貿易黒字の為替レートへの影響
日本の国際収支の特徴は、貿易黒字が大きいことですが、この貿易黒字の状態が続くことは、日本の為替レートにも影響を及ぼします。
というのは、特定の国に対する貿易収支が一方的に大きくなると、経済摩擦に発展しかねないからです。
1970年代後半から1980年代にかけて、日米間で大きな問題になった日本製品のダンピング輸出問題はその典型的な例です。
当初、アメリカに対する安価な繊維製品の輸出が取り上げられ、やがて電気製品や自動車にまで拡大していきましたが、最終的には、ドルに対する円の切り上げ要求によって、その後は円高になっていったのです。
貿易収支の利益はどこに計上されるのですか?
貿易黒字が大きいということは、どこかがその利益の恩恵を受けているわけですが、では、貿易収支の利益はどこに計上されるのでしょうか?
貿易収支の利益というのは、当然それぞれの企業の営業利益として損益計算書に計上されます。
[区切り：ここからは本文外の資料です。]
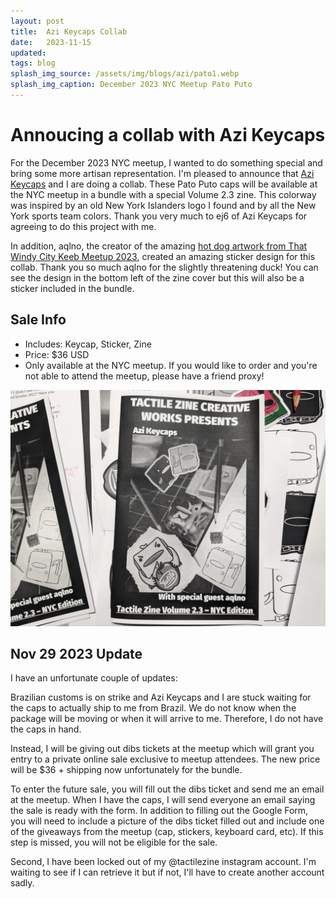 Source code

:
 ```yaml
---
layout: post
title:  Azi Keycaps Collab
date:   2023-11-15
updated: 
tags: blog
splash_img_source: /assets/img/blogs/azi/pato1.webp
splash_img_caption: December 2023 NYC Meetup Pato Puto
---
```


# Annoucing a collab with Azi Keycaps
For the December 2023 NYC meetup, I wanted to do something special and bring some more artisan representation. I'm pleased to announce that [Azi Keycaps](https://www.instagram.com/azi.keycaps/) and I are doing a collab. These Pato Puto caps will be available at the NYC meetup in a bundle with a special Volume 2.3 zine. This colorway was inspired by an old New York Islanders logo I found and by all the New York sports team colors. Thank you very much to ej6 of Azi Keycaps for agreeing to do this project with me.

In addition, aqlno, the creator of the amazing [hot dog artwork from That Windy City Keeb Meetup 2023](https://chicagomechkb.xyz/That-Windy-City-Keebmeet-2023-d03e41cfd4ee4a7a91f76b49d9872880), created an amazing sticker design for this collab. Thank you so much aqlno for the slightly threatening duck! You can see the design in the bottom left of the zine cover but this will also be a sticker included in the bundle.

## Sale Info
* Includes: Keycap, Sticker, Zine
* Price: $36 USD
* Only available at the NYC meetup. If you would like to order and you're not able to attend the meetup, please have a friend proxy!

![Zine](/assets/img/blogs/azi/zine2.webp)

## Nov 29 2023 Update
I have an unfortunate couple of updates:

Brazilian customs is on strike and Azi Keycaps and I are stuck waiting for the caps to actually ship to me from Brazil. We do not know when the package will be moving or when it will arrive to me. Therefore, I do not have the caps in hand.

Instead, I will be giving out dibs tickets at the meetup which will grant you entry to a private online sale exclusive to meetup attendees. The new price will be $36 + shipping now unfortunately for the bundle.

To enter the future sale, you will fill out the dibs ticket and send me an email at the meetup. When I have the caps, I will send everyone an email saying the sale is ready with the form. In addition to filling out the Google Form, you will need to include a picture of the dibs ticket filled out and include one of the giveaways from the meetup (cap, stickers, keyboard card, etc). If this step is missed, you will not be eligible for the sale.

Second, I have been locked out of my @tactilezine instagram account. I'm waiting to see if I can retrieve it but if not, I'll have to create another account sadly.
わかりやすくいうと、すべての輸出企業の営業利益から、国内販売で得た営業収益を差し引けば、貿易収支とほぼ合致するということです。
近年、多くの企業がコスト削減のために工場を中国や東南アジアに移転し、現地から日本を含む消費国に直接輸出するようになってきました。
この場合、現地法人化された工場が営業利益を得るわけですが、この利益は、日本の親会社が連結ベースで利益計上したり、配当金として受け取ることになります。